Payroll Employment (-0.4 Percent)

2010 employment is expected to fall when compared on an annual basis with 2009. However, we expect that monthly employment will begin to rise during the first quarter of 2010 and will continue to increase through the remainder of the year. It is anticipated that between the fourth quarter 2009 employment low and the fourth quarter of 2010, the economy will create roughly 1,000,000 new jobs. Despite the new job creation relative to the employment low, the rate of monthly and quarterly employment increase in 2010 will be lower than the rate of its decline in 2009, causing a decline in employment level when comparing 2009 and 2010 on an annual basis. The lack of ready credit availability to small businesses, which are normally responsible for more than two-thirds of the jobs created in the U.S. economy, is likely to play a key role in holding back the rate of employment growth.

Unemployment Rate (10.1 Percent)

The unemployment rate is likely to increase between 2009 and 2010 because job growth is not expected to offset the number of new entrants into the labor force.

Consumer Price Index-U (2.4 Percent)

Assuming the U.S. Department of Energy's oil price forecast of $79.83 per barrel, the CPI is expected to increase at an accelerated rate from its 2009 level. Rising output will place some upward price pressure on the CPI; however, production is expected to fall considerably below the economy's output capacity. There has been, and will continue to be, some upside risk of price inflation created by the unusually large monetary base supported by the Federal Reserve. Despite this relatively large monetary base, the considerable difference between potential and actual output, rising productivity, falling per-unit labor costs and historically low industrial capacity utilization are expected to hold inflation risks to a minimum.

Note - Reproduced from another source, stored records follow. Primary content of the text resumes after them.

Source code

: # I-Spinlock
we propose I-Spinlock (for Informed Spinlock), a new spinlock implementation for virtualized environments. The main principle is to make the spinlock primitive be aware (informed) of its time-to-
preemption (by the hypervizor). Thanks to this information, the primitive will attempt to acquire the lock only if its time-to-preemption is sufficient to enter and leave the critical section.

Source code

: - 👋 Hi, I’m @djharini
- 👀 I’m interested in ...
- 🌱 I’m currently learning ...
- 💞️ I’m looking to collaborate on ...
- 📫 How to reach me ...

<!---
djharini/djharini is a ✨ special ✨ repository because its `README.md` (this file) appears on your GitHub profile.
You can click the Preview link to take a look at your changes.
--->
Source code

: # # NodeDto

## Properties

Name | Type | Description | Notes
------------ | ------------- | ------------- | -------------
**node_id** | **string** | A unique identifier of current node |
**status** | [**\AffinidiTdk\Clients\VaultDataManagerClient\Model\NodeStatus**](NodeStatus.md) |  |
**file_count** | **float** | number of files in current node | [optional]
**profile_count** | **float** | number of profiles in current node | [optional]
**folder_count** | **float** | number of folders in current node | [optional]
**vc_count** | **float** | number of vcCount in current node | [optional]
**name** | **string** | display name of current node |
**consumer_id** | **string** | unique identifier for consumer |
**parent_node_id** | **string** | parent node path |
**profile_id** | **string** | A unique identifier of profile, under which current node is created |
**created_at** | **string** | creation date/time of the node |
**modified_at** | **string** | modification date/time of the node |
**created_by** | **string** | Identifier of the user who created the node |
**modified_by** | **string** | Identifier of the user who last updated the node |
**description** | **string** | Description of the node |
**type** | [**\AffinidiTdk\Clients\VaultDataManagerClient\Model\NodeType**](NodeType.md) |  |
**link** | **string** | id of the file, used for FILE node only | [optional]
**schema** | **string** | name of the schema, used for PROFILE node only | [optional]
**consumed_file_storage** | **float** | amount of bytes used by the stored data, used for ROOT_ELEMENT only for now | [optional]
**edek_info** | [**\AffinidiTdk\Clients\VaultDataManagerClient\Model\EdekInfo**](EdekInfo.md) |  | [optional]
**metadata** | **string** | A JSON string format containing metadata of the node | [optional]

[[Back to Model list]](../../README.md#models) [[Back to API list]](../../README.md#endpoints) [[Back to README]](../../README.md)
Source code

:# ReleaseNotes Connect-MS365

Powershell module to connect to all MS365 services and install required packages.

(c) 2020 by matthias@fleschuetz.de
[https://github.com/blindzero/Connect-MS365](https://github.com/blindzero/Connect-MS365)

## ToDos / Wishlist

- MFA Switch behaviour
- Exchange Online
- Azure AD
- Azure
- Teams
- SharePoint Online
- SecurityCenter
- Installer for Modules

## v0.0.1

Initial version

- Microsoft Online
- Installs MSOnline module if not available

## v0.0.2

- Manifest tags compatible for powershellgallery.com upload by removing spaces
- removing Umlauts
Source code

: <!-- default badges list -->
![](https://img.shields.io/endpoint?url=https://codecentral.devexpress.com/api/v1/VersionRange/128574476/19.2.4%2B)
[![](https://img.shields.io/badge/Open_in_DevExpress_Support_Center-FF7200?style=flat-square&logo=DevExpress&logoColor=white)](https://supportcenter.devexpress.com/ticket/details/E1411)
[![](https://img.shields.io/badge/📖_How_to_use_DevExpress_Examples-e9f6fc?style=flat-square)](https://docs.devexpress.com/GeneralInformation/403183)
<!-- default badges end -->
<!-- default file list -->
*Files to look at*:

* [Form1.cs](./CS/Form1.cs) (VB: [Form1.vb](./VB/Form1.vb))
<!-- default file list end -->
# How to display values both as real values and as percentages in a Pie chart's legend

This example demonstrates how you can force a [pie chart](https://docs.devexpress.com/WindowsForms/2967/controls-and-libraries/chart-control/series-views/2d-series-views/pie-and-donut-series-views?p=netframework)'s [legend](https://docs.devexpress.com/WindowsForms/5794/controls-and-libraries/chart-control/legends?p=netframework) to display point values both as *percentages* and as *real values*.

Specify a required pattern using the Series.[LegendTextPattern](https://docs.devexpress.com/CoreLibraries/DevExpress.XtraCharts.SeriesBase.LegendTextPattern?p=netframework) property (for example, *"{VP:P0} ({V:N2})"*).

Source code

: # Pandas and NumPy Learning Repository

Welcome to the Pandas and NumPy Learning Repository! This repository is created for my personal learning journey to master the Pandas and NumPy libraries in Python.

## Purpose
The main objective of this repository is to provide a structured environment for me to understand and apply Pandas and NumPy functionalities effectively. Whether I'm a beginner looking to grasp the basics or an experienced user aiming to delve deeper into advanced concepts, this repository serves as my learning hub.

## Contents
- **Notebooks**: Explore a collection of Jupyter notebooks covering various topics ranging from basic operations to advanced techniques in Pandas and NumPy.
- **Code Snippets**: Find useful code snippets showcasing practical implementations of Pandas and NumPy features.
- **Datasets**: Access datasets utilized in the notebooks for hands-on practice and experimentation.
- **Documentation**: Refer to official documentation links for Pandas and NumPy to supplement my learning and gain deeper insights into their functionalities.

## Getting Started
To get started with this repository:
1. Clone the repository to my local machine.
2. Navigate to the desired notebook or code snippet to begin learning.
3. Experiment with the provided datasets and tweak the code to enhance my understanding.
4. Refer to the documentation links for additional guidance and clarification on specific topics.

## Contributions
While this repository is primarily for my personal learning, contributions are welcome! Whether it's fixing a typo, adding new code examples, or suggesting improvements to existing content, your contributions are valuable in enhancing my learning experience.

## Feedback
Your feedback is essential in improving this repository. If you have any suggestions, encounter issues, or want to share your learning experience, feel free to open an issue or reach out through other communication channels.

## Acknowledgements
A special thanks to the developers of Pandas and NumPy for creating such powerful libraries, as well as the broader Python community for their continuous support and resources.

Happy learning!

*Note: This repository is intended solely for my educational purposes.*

Three-Month Treasury Bill Rate (Year Avg. 0.4 Percent)

Assuming that inflation continues to be relatively muted during early 2010, the Federal Reserve Board is expected to begin to raise the federal funds rate near the last quarter of 2010 as bank profitability continues to help strengthen bank balance sheets, and concern over deflation and the premature removal of credit props gives way to concern over inflation.

Prime Rate (Year Avg. 3.6 Percent)

As with other short-term rates, the prime rate will follow the course of the bill rate as risk-premium spreads continue to return to more normal levels.

Ten-Year Treasury Bond Rate (Year Avg. 4.1 Percent)

During much of 2009, the long-term Treasury bond rate achieved historical lows as investors sought safety from default. This "search for safety" process, which began to reverse itself in late 2009, will continue in 2010. Further, economic growth will put upward pressure on these rates. An important note of caution is necessary here. Given the exceedingly large current monetary base, this market bears close watching by investors because it will quickly appear oversold at any hint of serious inflation.

30-Year Conventional Mortgage Rate (Year Avg. 5.5 Percent)

Long-term mortgage rates will follow and be affected by many of the same market factors as those influencing the 10-year T-bond rate. Further, the conventional mortgage rate over the first quarter of 2010 will be influenced by continued Federal Reserve intervention in the mortgage market. Mortgage rates during this period are likely to hover around 5 percent. The Fed is scheduled to cease its mortgage market intervention in March. This forecast is predicated on cessation of that intervention. However, it is likely that continued price declines in the housing market, combined with the importance of stabilizing house prices, combined with the lack of a residential housing securities market, will compel the Fed to continue its support of the residential mortgage market.